This recent Statutory Accident Benefit case was hotly contested, likely because a lot of money was on the line when the claimant sustained catastrophic injuries after falling from the roof of a trailer that he was cleaning and inspecting prior to embarking on a trip. The Licence Appeal Tribunal (“LAT”) ruled that this was not an “accident” as defined in the Statutory Accident Benefit Schedule (“SABS”), thereby denying any recovery for the claimant.
The claimant’s request for a Reconsideration (heard by the same Adjudicator) was dismissed. However, the LAT ruling was overturned on appeal to the Divisional Court, as reflected in this recent decision.

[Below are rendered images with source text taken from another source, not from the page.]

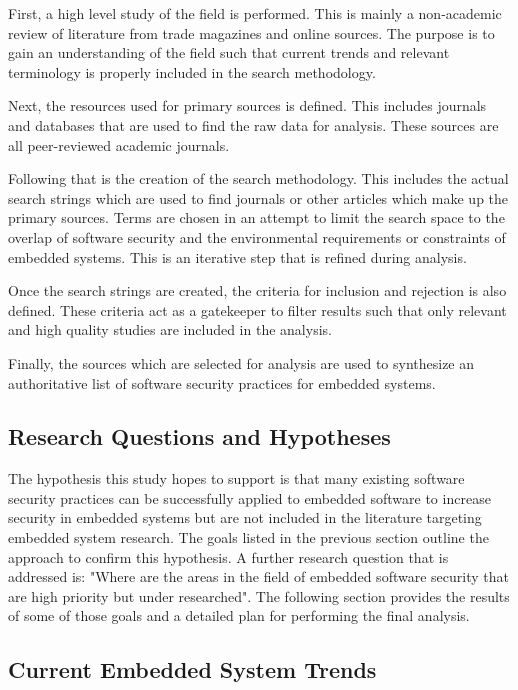 \documentclass[final,conference,10pt]{IEEEtran}
\begin{document}
First, a high level study of the field is performed.  This is mainly a non-academic review of literature from trade magazines and online sources. The purpose is to gain an understanding of the field such that current trends and relevant terminology is properly included in the search methodology.

Next, the resources used for primary sources is defined.  This includes journals and databases that are used to find the raw data for analysis.  These sources are all peer-reviewed academic journals.

Following that is the creation of the search methodology.  This includes the actual search strings which are used to find journals or other articles which make up the primary sources.  Terms are chosen in an attempt to limit the search space to the overlap of software security and the environmental requirements or constraints of embedded systems.  This is an iterative step that is refined during analysis.

Once the search strings are created, the criteria for inclusion and rejection is also defined.  These criteria act as a gatekeeper to filter results such that only relevant and high quality studies are included in the analysis.

Finally, the sources which are selected for analysis are used to synthesize an authoritative list of software security practices for embedded systems.  

\subsection{Research Questions and Hypotheses}

The hypothesis this study hopes to support is that many existing software security practices can be successfully applied to embedded software to increase security in embedded systems but are not included in the literature targeting embedded system research.  The goals listed in the previous section outline the approach to confirm this hypothesis.  A further research question that is addressed is: "Where are the areas in the field of embedded software security that are high priority but under researched". The following section provides the results of some of those goals and a detailed plan for performing the final analysis.

\subsection{Current Embedded System Trends}
\end{document}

Why the difference in opinion? The Divisional Court concluded that the LAT adjudicator erred in interpreting the law, in two primary ways. First, the Adjudicator incorrectly imposed a requirement that there be some manner of contact between an injured party and a vehicle (the trailer in this instance). This is plainly wrong. The case law is very well settled that contact with an automobile is not a necessary element for an “accident” to have occurred under the SABS.
Second, the Adjudicator incorrectly required the claimant to prove that the fall “was as a result of tripping on some part of the trailer” which is not only contrary to the definition of “accident” in the SABS, but is also inconsistent with the decision of the Court of Appeal for Ontario in Greenhalgh v. Ing Halifax Insurance Co., 2004 CanLII 21045.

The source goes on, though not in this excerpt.